● Exercise goal
Scan the records below for the word "assert". Copy each line where it appears.

● Available records
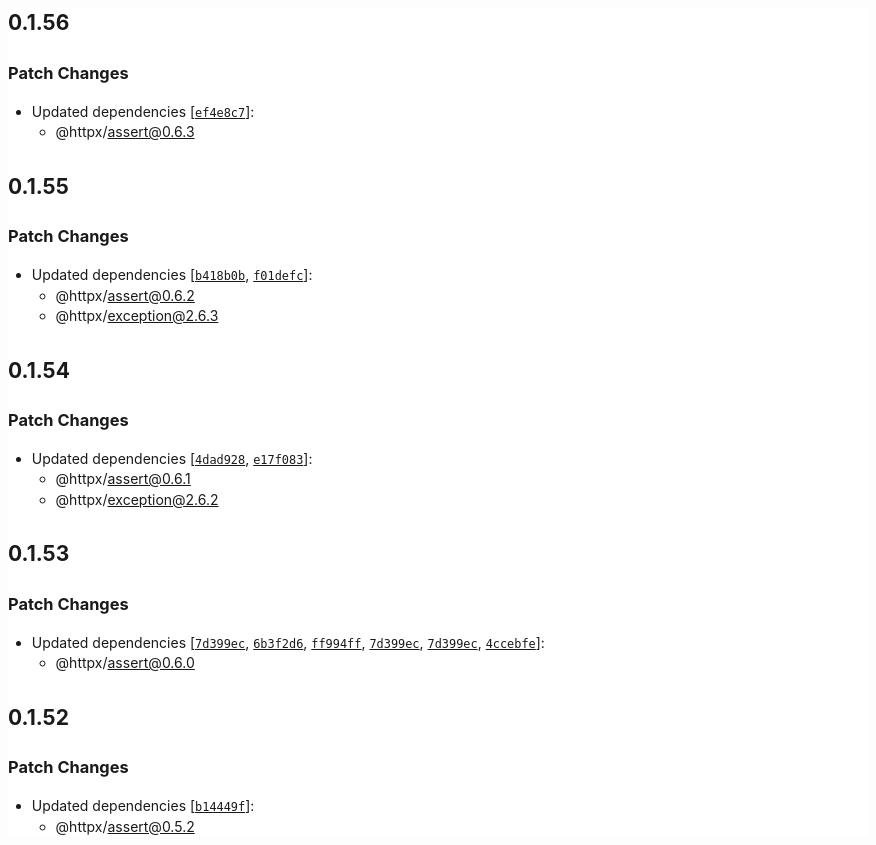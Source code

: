 ## 0.1.56

### Patch Changes

- Updated dependencies [[`ef4e8c7`](https://github.com/belgattitude/httpx/commit/ef4e8c765c7e63efe38b569385b99cc69bc7f05f)]:
  - @httpx/assert@0.6.3

## 0.1.55

### Patch Changes

- Updated dependencies [[`b418b0b`](https://github.com/belgattitude/httpx/commit/b418b0b8dc914abe3dda3a9893bd0cba1db87560), [`f01defc`](https://github.com/belgattitude/httpx/commit/f01defc16e0f539cb8bbadd95ef2ab25ea1c1601)]:
  - @httpx/assert@0.6.2
  - @httpx/exception@2.6.3

## 0.1.54

### Patch Changes

- Updated dependencies [[`4dad928`](https://github.com/belgattitude/httpx/commit/4dad92830fe144a9aa1353431b44a58d09967866), [`e17f083`](https://github.com/belgattitude/httpx/commit/e17f0836c4759c0fec29b2beb0c5c46b55a045a4)]:
  - @httpx/assert@0.6.1
  - @httpx/exception@2.6.2

## 0.1.53

### Patch Changes

- Updated dependencies [[`7d399ec`](https://github.com/belgattitude/httpx/commit/7d399ec319cceb432308ae00a0680ef35f4af853), [`6b3f2d6`](https://github.com/belgattitude/httpx/commit/6b3f2d637c176c52b2ae62f650835695d20f10ff), [`ff994ff`](https://github.com/belgattitude/httpx/commit/ff994ff5a450c5e8cb1af40d3c1d88b1fc7acbaf), [`7d399ec`](https://github.com/belgattitude/httpx/commit/7d399ec319cceb432308ae00a0680ef35f4af853), [`7d399ec`](https://github.com/belgattitude/httpx/commit/7d399ec319cceb432308ae00a0680ef35f4af853), [`4ccebfe`](https://github.com/belgattitude/httpx/commit/4ccebfe7d91a795537e2d3b3b9b4287fa9d342e8)]:
  - @httpx/assert@0.6.0

## 0.1.52

### Patch Changes

- Updated dependencies [[`b14449f`](https://github.com/belgattitude/httpx/commit/b14449f52e2fbf68e8c5ccb92fc9e2be9b961386)]:
  - @httpx/assert@0.5.2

● Answer box
  - @httpx/assert@0.6.3
  - @httpx/assert@0.6.2
  - @httpx/assert@0.6.1
  - @httpx/assert@0.6.0
  - @httpx/assert@0.5.2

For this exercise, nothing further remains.